Assigned task: Pick out all lines of the entries that include the word "sessions" and copy them.

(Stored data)
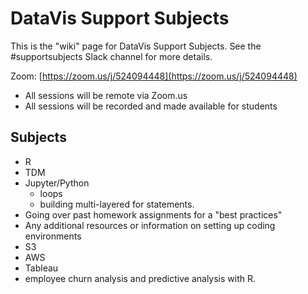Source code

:# DataVis Support Subjects

This is the "wiki" page for DataVis Support Subjects. See the #supportsubjects Slack channel for more details.

Zoom: [https://zoom.us/j/524094448](https://zoom.us/j/524094448)

* All sessions will be remote via Zoom.us
* All sessions will be recorded and made available for students

## Subjects

* R
* TDM
* Jupyter/Python 
	* loops 
	* building multi-layered for statements. 
*  Going over past homework assignments for a "best practices"
* Any additional resources or information on setting up coding environments
* S3
* AWS
* Tableau
* employee churn analysis and predictive analysis with R.
<!--stackedit_data:
eyJoaXN0b3J5IjpbLTE3MTc1ODg5MywxOTg4MTM2MzgxLC0yND
UxNzk5OTUsMTU3MzQyMTk3N119
-->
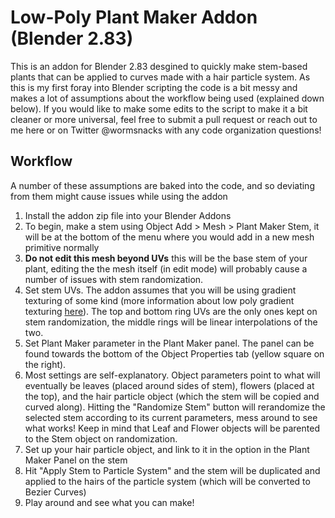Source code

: # Low-Poly Plant Maker Addon (Blender 2.83)

This is an addon for Blender 2.83 desgined to quickly make stem-based plants that can be applied to curves made with a hair particle system. As this is my first foray into Blender scripting the code is a bit messy and makes a lot of assumptions about the workflow being used (explained down below). If you would like to make some edits to the script to make it a bit cleaner or more universal, feel free to submit a pull request or reach out to me here or on Twitter @wormsnacks with any code organization questions!

## Workflow
A number of these assumptions are baked into the code, and so deviating from them might cause issues while using the addon

1. Install the addon zip file into your Blender Addons
2. To begin, make a stem using Object Add > Mesh > Plant Maker Stem, it will be at the bottom of the menu where you would add in a new mesh primitive normally
  2. **Do not edit this mesh beyond UVs** this will be the base stem of your plant, editing the the mesh itself (in edit mode) will probably cause a number of issues with stem randomization.
3. Set stem UVs. The addon assumes that you will be using gradient texturing of some kind (more information about low poly gradient texturing [here](https://www.patreon.com/posts/7715616)). The top and bottom ring UVs are the only ones kept on stem randomization, the middle rings will be linear interpolations of the two.
4. Set Plant Maker parameter in the Plant Maker panel. The panel can be found towards the bottom of the Object Properties tab (yellow square on the right).
  4. Most settings are self-explanatory. Object parameters point to what will eventually be leaves (placed around sides of stem), flowers (placed at the top), and the hair particle object (which the stem will be copied and curved along). Hitting the "Randomize Stem" button will rerandomize the selected stem according to its current parameters, mess around to see what works! Keep in mind that Leaf and Flower objects will be parented to the Stem object on randomization.
5. Set up your hair particle object, and link to it in the option in the Plant Maker Panel on the stem
6. Hit "Apply Stem to Particle System" and the stem will be duplicated and applied to the hairs of the particle system (which will be converted to Bezier Curves)
7. Play around and see what you can make!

Result of the task:
* All sessions will be remote via Zoom.us
* All sessions will be recorded and made available for students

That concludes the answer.